→ **TRY IT**:
Print exactly the lines that run from the opening line of the material through the line with "is not present.</span></span>", and nothing else, leaving out pictures.

########

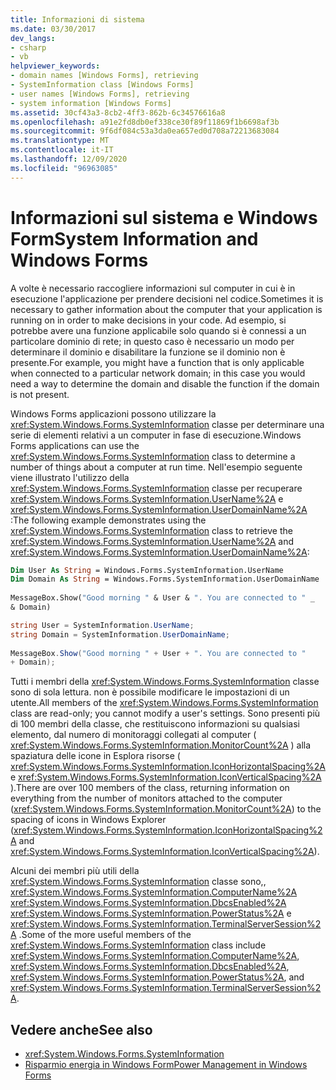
 ```yaml
---
title: Informazioni di sistema
ms.date: 03/30/2017
dev_langs:
- csharp
- vb
helpviewer_keywords:
- domain names [Windows Forms], retrieving
- SystemInformation class [Windows Forms]
- user names [Windows Forms], retrieving
- system information [Windows Forms]
ms.assetid: 30cf43a3-8cb2-4ff3-862b-6c34576616a8
ms.openlocfilehash: a91e2fd8db0ef338ce30f89f11869f1b6698af3b
ms.sourcegitcommit: 9f6df084c53a3da0ea657ed0d708a72213683084
ms.translationtype: MT
ms.contentlocale: it-IT
ms.lasthandoff: 12/09/2020
ms.locfileid: "96963085"
---
```

# <a name="system-information-and-windows-forms"></a><span data-ttu-id="ea91e-102">Informazioni sul sistema e Windows Form</span><span class="sxs-lookup"><span data-stu-id="ea91e-102">System Information and Windows Forms</span></span>
<span data-ttu-id="ea91e-103">A volte è necessario raccogliere informazioni sul computer in cui è in esecuzione l'applicazione per prendere decisioni nel codice.</span><span class="sxs-lookup"><span data-stu-id="ea91e-103">Sometimes it is necessary to gather information about the computer that your application is running on in order to make decisions in your code.</span></span> <span data-ttu-id="ea91e-104">Ad esempio, si potrebbe avere una funzione applicabile solo quando si è connessi a un particolare dominio di rete; in questo caso è necessario un modo per determinare il dominio e disabilitare la funzione se il dominio non è presente.</span><span class="sxs-lookup"><span data-stu-id="ea91e-104">For example, you might have a function that is only applicable when connected to a particular network domain; in this case you would need a way to determine the domain and disable the function if the domain is not present.</span></span>  
  
 <span data-ttu-id="ea91e-105">Windows Forms applicazioni possono utilizzare la <xref:System.Windows.Forms.SystemInformation> classe per determinare una serie di elementi relativi a un computer in fase di esecuzione.</span><span class="sxs-lookup"><span data-stu-id="ea91e-105">Windows Forms applications can use the <xref:System.Windows.Forms.SystemInformation> class to determine a number of things about a computer at run time.</span></span> <span data-ttu-id="ea91e-106">Nell'esempio seguente viene illustrato l'utilizzo della <xref:System.Windows.Forms.SystemInformation> classe per recuperare <xref:System.Windows.Forms.SystemInformation.UserName%2A> e <xref:System.Windows.Forms.SystemInformation.UserDomainName%2A> :</span><span class="sxs-lookup"><span data-stu-id="ea91e-106">The following example demonstrates using the <xref:System.Windows.Forms.SystemInformation> class to retrieve the <xref:System.Windows.Forms.SystemInformation.UserName%2A> and <xref:System.Windows.Forms.SystemInformation.UserDomainName%2A>:</span></span>  
  
```vb  
Dim User As String = Windows.Forms.SystemInformation.UserName  
Dim Domain As String = Windows.Forms.SystemInformation.UserDomainName  
  
MessageBox.Show("Good morning " & User & ". You are connected to " _  
& Domain)  
```  
  
```csharp  
string User = SystemInformation.UserName;  
string Domain = SystemInformation.UserDomainName;  
  
MessageBox.Show("Good morning " + User + ". You are connected to "
+ Domain);
```  
  
 <span data-ttu-id="ea91e-107">Tutti i membri della <xref:System.Windows.Forms.SystemInformation> classe sono di sola lettura. non è possibile modificare le impostazioni di un utente.</span><span class="sxs-lookup"><span data-stu-id="ea91e-107">All members of the <xref:System.Windows.Forms.SystemInformation> class are read-only; you cannot modify a user's settings.</span></span> <span data-ttu-id="ea91e-108">Sono presenti più di 100 membri della classe, che restituiscono informazioni su qualsiasi elemento, dal numero di monitoraggi collegati al computer ( <xref:System.Windows.Forms.SystemInformation.MonitorCount%2A> ) alla spaziatura delle icone in Esplora risorse ( <xref:System.Windows.Forms.SystemInformation.IconHorizontalSpacing%2A> e <xref:System.Windows.Forms.SystemInformation.IconVerticalSpacing%2A> ).</span><span class="sxs-lookup"><span data-stu-id="ea91e-108">There are over 100 members of the class, returning information on everything from the number of monitors attached to the computer (<xref:System.Windows.Forms.SystemInformation.MonitorCount%2A>) to the spacing of icons in Windows Explorer (<xref:System.Windows.Forms.SystemInformation.IconHorizontalSpacing%2A> and <xref:System.Windows.Forms.SystemInformation.IconVerticalSpacing%2A>).</span></span>  
  
 <span data-ttu-id="ea91e-109">Alcuni dei membri più utili della <xref:System.Windows.Forms.SystemInformation> classe sono,, <xref:System.Windows.Forms.SystemInformation.ComputerName%2A> <xref:System.Windows.Forms.SystemInformation.DbcsEnabled%2A> <xref:System.Windows.Forms.SystemInformation.PowerStatus%2A> e <xref:System.Windows.Forms.SystemInformation.TerminalServerSession%2A> .</span><span class="sxs-lookup"><span data-stu-id="ea91e-109">Some of the more useful members of the <xref:System.Windows.Forms.SystemInformation> class include <xref:System.Windows.Forms.SystemInformation.ComputerName%2A>, <xref:System.Windows.Forms.SystemInformation.DbcsEnabled%2A>, <xref:System.Windows.Forms.SystemInformation.PowerStatus%2A>, and <xref:System.Windows.Forms.SystemInformation.TerminalServerSession%2A>.</span></span>  
  
## <a name="see-also"></a><span data-ttu-id="ea91e-110">Vedere anche</span><span class="sxs-lookup"><span data-stu-id="ea91e-110">See also</span></span>

- <xref:System.Windows.Forms.SystemInformation>
- [<span data-ttu-id="ea91e-111">Risparmio energia in Windows Form</span><span class="sxs-lookup"><span data-stu-id="ea91e-111">Power Management in Windows Forms</span></span>](power-management-in-windows-forms.md)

########

→ **ANSWER FOR THE TASK**:
 ```yaml
---
title: Informazioni di sistema
ms.date: 03/30/2017
dev_langs:
- csharp
- vb
helpviewer_keywords:
- domain names [Windows Forms], retrieving
- SystemInformation class [Windows Forms]
- user names [Windows Forms], retrieving
- system information [Windows Forms]
ms.assetid: 30cf43a3-8cb2-4ff3-862b-6c34576616a8
ms.openlocfilehash: a91e2fd8db0ef338ce30f89f11869f1b6698af3b
ms.sourcegitcommit: 9f6df084c53a3da0ea657ed0d708a72213683084
ms.translationtype: MT
ms.contentlocale: it-IT
ms.lasthandoff: 12/09/2020
ms.locfileid: "96963085"
---
```

# <a name="system-information-and-windows-forms"></a><span data-ttu-id="ea91e-102">Informazioni sul sistema e Windows Form</span><span class="sxs-lookup"><span data-stu-id="ea91e-102">System Information and Windows Forms</span></span>
<span data-ttu-id="ea91e-103">A volte è necessario raccogliere informazioni sul computer in cui è in esecuzione l'applicazione per prendere decisioni nel codice.</span><span class="sxs-lookup"><span data-stu-id="ea91e-103">Sometimes it is necessary to gather information about the computer that your application is running on in order to make decisions in your code.</span></span> <span data-ttu-id="ea91e-104">Ad esempio, si potrebbe avere una funzione applicabile solo quando si è connessi a un particolare dominio di rete; in questo caso è necessario un modo per determinare il dominio e disabilitare la funzione se il dominio non è presente.</span><span class="sxs-lookup"><span data-stu-id="ea91e-104">For example, you might have a function that is only applicable when connected to a particular network domain; in this case you would need a way to determine the domain and disable the function if the domain is not present.</span></span>  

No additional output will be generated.